● **Task**: Copy word for word, and only, the lines below from the one with "the FBI, it" through the last.

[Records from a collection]
************
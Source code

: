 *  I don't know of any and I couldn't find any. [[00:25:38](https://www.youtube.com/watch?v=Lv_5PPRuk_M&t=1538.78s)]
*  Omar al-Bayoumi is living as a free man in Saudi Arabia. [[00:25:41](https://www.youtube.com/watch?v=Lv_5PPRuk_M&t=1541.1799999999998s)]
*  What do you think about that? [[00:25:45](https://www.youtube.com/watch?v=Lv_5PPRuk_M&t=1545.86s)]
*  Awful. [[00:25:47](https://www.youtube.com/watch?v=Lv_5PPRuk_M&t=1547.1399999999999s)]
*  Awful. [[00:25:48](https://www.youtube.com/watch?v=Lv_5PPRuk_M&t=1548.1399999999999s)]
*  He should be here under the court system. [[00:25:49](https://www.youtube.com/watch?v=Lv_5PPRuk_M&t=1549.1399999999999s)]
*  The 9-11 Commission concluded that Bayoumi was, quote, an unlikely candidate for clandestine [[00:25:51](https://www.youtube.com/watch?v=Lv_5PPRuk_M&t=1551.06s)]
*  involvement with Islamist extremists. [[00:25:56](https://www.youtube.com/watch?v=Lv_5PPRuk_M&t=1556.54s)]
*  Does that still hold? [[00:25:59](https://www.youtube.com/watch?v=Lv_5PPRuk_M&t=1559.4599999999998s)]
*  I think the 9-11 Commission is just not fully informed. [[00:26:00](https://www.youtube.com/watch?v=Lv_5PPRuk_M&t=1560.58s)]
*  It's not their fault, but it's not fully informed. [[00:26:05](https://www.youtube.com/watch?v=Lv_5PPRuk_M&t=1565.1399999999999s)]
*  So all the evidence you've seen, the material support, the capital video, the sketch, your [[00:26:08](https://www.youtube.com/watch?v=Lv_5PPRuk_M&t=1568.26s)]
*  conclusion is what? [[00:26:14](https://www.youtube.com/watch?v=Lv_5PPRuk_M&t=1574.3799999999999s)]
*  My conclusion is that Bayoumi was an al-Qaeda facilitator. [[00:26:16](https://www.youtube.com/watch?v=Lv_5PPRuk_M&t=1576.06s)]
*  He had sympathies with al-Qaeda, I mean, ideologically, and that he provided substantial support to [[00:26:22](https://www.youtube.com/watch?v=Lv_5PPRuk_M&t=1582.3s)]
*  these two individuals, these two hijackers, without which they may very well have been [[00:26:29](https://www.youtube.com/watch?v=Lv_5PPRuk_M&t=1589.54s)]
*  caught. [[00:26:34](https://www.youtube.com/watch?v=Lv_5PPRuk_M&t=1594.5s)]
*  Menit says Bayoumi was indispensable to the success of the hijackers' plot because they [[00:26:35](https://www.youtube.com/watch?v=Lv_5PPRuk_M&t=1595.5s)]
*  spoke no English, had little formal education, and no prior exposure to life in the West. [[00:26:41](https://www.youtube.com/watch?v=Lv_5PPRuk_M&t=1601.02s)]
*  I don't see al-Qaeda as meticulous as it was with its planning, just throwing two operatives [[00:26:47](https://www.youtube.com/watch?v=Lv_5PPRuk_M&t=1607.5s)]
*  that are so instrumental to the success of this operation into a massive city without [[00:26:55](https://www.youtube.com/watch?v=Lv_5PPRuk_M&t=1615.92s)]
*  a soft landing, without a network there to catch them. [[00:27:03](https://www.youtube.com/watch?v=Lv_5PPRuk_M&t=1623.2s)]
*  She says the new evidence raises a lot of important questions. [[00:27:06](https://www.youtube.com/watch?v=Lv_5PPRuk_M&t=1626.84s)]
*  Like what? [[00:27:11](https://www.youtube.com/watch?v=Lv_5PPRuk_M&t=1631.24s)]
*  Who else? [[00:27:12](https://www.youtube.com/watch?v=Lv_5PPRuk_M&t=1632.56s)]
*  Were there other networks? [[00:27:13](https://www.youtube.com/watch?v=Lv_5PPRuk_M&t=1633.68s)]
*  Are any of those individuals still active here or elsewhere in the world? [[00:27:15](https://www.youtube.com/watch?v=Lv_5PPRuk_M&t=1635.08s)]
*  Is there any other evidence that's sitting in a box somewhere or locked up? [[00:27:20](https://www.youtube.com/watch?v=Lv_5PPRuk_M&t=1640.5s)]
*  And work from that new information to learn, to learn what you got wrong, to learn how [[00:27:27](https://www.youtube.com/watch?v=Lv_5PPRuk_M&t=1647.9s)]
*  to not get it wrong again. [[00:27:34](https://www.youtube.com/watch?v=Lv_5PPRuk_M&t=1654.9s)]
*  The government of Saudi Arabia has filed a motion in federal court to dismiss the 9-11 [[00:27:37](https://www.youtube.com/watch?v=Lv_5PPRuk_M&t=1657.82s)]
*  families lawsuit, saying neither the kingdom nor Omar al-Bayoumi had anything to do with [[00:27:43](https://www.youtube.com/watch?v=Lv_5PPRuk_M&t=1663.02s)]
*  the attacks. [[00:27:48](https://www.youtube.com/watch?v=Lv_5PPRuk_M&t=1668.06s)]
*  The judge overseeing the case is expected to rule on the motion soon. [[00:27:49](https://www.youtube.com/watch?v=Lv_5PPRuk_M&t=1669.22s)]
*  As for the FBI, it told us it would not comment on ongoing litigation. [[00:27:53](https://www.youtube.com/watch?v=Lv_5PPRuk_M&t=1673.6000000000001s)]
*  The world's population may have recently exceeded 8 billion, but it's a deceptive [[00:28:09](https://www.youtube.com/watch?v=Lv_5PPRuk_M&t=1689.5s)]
************
● **Worked solution**:
*  As for the FBI, it told us it would not comment on ongoing litigation. [[00:27:53](https://www.youtube.com/watch?v=Lv_5PPRuk_M&t=1673.6000000000001s)]
*  The world's population may have recently exceeded 8 billion, but it's a deceptive [[00:28:09](https://www.youtube.com/watch?v=Lv_5PPRuk_M&t=1689.5s)]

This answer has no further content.